ECF 18 at 23. If the inmate cannot resolve the complaint informally, he can file a grievance within ten business days of the incident giving rise to the complaint. ECF 18 at ¶ 11. The offender must also “provide evidence (e.g., “To/From” correspondence, State Form 36935, “Request for Interview”) of the attempt” to resolve the complaint informally. Id. at ¶ 10. Once a formal grievance is filed, the Offender Grievance Specialist reviews it to ensure it meets the requirements of the grievance policy. ECF 18 at ¶ 13. A grievance can be rejected if it is filed more than ten business days after the incident or if the offender is grieving a matter that is inappropriate for the grievance process. Id. at ¶ 15. The Offender Grievance Specialist must either return the grievance if it is unacceptable or provide a receipt for it. Id. at ¶ 12. If the offender does not receive either a receipt or a

form indicating that the grievance was rejected within five days of submission, the offender must notify the Offender Grievance Specialist and keep a copy of that notice. Id. The Offender Grievance Specialist will then investigate. Id. If a grievance is accepted, the Offender Grievance Specialist has fifteen days to complete an investigation and respond. ECF 18 at ¶ 18. An offender who is dissatisfied with the resolution of the formal grievance may file an appeal within five days of

receiving a response to the formal grievance. Id. at ¶ 21. If the appeal is denied, the offender may seek review. Id. at ¶ 24. The grievance process is complete when an offender attempts an informal resolution, files a formal grievance, files an appeal with the Warden or his designee, and files a second appeal with the Offender Grievance Manager. Id. at ¶ 29. Indiana Department of Correction (“IDOC”) records show whether

an inmate filed an informal grievance, formal grievance, or an appeal, as well as the responses. Id. at ¶ 31. According to the IDOC’s grievance records, Hill filed his first formal grievance on July 24, 2018, wherein he stated he had not received appropriate medical care for an injury he sustained to his left wrist on July 4, 2018. ECF 18 at ¶ 35(a); ECF 18 at 34-35.

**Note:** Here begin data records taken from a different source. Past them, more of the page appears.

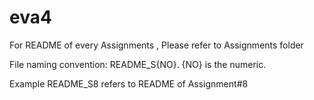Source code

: # eva4

For README of every Assignments , Please refer to Assignments folder

File naming convention: README_S{NO}. {NO} is the numeric.

Example README_S8 refers to README of Assignment#8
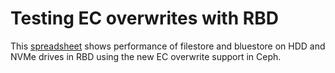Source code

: # Testing EC overwrites with RBD

This [spreadsheet](https://docs.google.com/spreadsheets/d/16NWsoxzpUrtop-imnUQlOvacrZjMhOAbaMf311VX1rI/edit?usp=sharing) shows performance of filestore and bluestore on HDD and NVMe drives in RBD using the new EC overwrite support in Ceph.
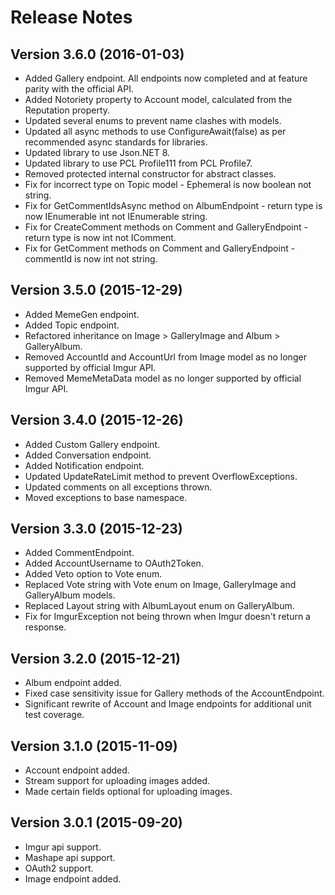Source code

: # Release Notes

## Version 3.6.0 (2016-01-03)
* Added Gallery endpoint. All endpoints now completed and at feature parity with the official API.
* Added Notoriety property to Account model, calculated from the Reputation property.
* Updated several enums to prevent name clashes with models.
* Updated all async methods to use ConfigureAwait(false) as per recommended async standards for libraries.
* Updated library to use Json.NET 8.
* Updated library to use PCL Profile111 from PCL Profile7.
* Removed protected internal constructor for abstract classes.
* Fix for incorrect type on Topic model - Ephemeral is now boolean not string.
* Fix for GetCommentIdsAsync method on AlbumEndpoint - return type is now IEnumerable int not IEnumerable string.
* Fix for CreateComment methods on Comment and GalleryEndpoint - return type is now int not IComment.
* Fix for GetComment methods on Comment and GalleryEndpoint - commentId is now int not string.

## Version 3.5.0 (2015-12-29)
* Added MemeGen endpoint.
* Added Topic endpoint.
* Refactored inheritance on Image > GalleryImage and Album > GalleryAlbum.
* Removed AccountId and AccountUrl from Image model as no longer supported by official Imgur API.
* Removed MemeMetaData model as no longer supported by official Imgur API.

## Version 3.4.0 (2015-12-26)
* Added Custom Gallery endpoint.
* Added Conversation endpoint.
* Added Notification endpoint.
* Updated UpdateRateLimit method to prevent OverflowExceptions.
* Updated comments on all exceptions thrown.
* Moved exceptions to base namespace.

## Version 3.3.0 (2015-12-23)
* Added CommentEndpoint.
* Added AccountUsername to OAuth2Token.
* Added Veto option to Vote enum.
* Replaced Vote string with Vote enum on Image, GalleryImage and GalleryAlbum models.
* Replaced Layout string with AlbumLayout enum on GalleryAlbum.
* Fix for ImgurException not being thrown when Imgur doesn't return a response.

## Version 3.2.0 (2015-12-21)
* Album endpoint added.
* Fixed case sensitivity issue for Gallery methods of the AccountEndpoint.
* Significant rewrite of Account and Image endpoints for additional unit test coverage.

## Version 3.1.0 (2015-11-09)
* Account endpoint added.
* Stream support for uploading images added.
* Made certain fields optional for uploading images.

## Version 3.0.1 (2015-09-20)
* Imgur api support.
* Mashape api support.
* OAuth2 support.
* Image endpoint added.
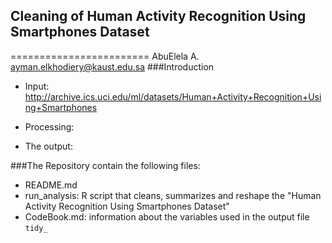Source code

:## Cleaning of Human Activity Recognition Using Smartphones Dataset
========================
AbuElela A.<br />
ayman.elkhodiery@kaust.edu.sa
###Introduction

* Input: http://archive.ics.uci.edu/ml/datasets/Human+Activity+Recognition+Using+Smartphones

* Processing:

* The output:

###The Repository contain the following files:
* README.md
* run_analysis: R script that cleans, summarizes and reshape the "Human Activity Recognition Using Smartphones Dataset"
* CodeBook.md: information about the variables used in the output file `tidy_`
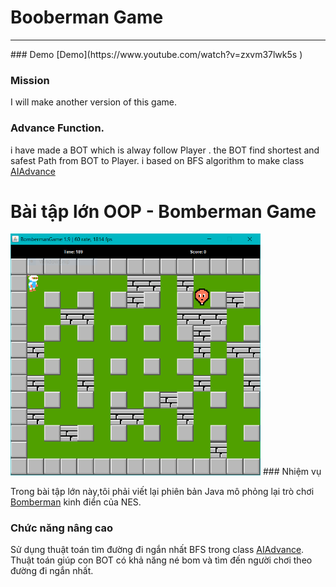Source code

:# Booberman Game
<hr>
### Demo
[Demo](https://www.youtube.com/watch?v=zxvm37lwk5s )

### Mission
I will make another version of this game.
### Advance Function.
i have made a BOT which is alway follow Player . the BOT find shortest and safest Path from BOT to Player.
i based on BFS algorithm to make class  [AIAdvance](https://github.com/17021084/BomberMan_Base_NES/blob/master/src/uet/oop/bomberman/entities/character/enemy/ai/AIAdvance.java)


# Bài tập lớn OOP - Bomberman Game
<img src="res/demo.png" alt="drawing" width="400"/>
### Nhiệm vụ 

Trong bài tập lớn này,tôi phải viết lại phiên bản Java mô phỏng lại trò chơi [Bomberman](https://www.youtube.com/watch?v=mKIOVwqgSXM) kinh điển của NES.
<br>

### Chức năng nâng cao
Sử dụng thuật toán tìm đường đi ngắn nhất BFS  trong class  [AIAdvance](https://github.com/17021084/BomberMan_Base_NES/blob/master/src/uet/oop/bomberman/entities/character/enemy/ai/AIAdvance.java). Thuật toán giúp con BOT có khả năng né bom và tìm đến người chơi theo đường đi ngắn nhất.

Under the grievance policy, the latest Hill could submit a grievance form pertaining to the July 4, 2018, incident was ten business days from the date of the incident, or July 18, 2018. Id. at ¶ 35(b). The grievance form was returned to Hill on July 26, 2018, because it was submitted too late and he failed to provide any proof of an attempt at an informal resolution. ECF ¶ at 35(b); ECF 18 at 33.

On July 27, 2018, Hill submitted another formal grievance form listing the July 4, 2018, incident date. ECF 18 ¶ 35(c); ECF 18 at 37. On the form, Hill noted that he had submitted an informal grievance on July 5, 2018, but he never received a response to it. ECF 18 at 37.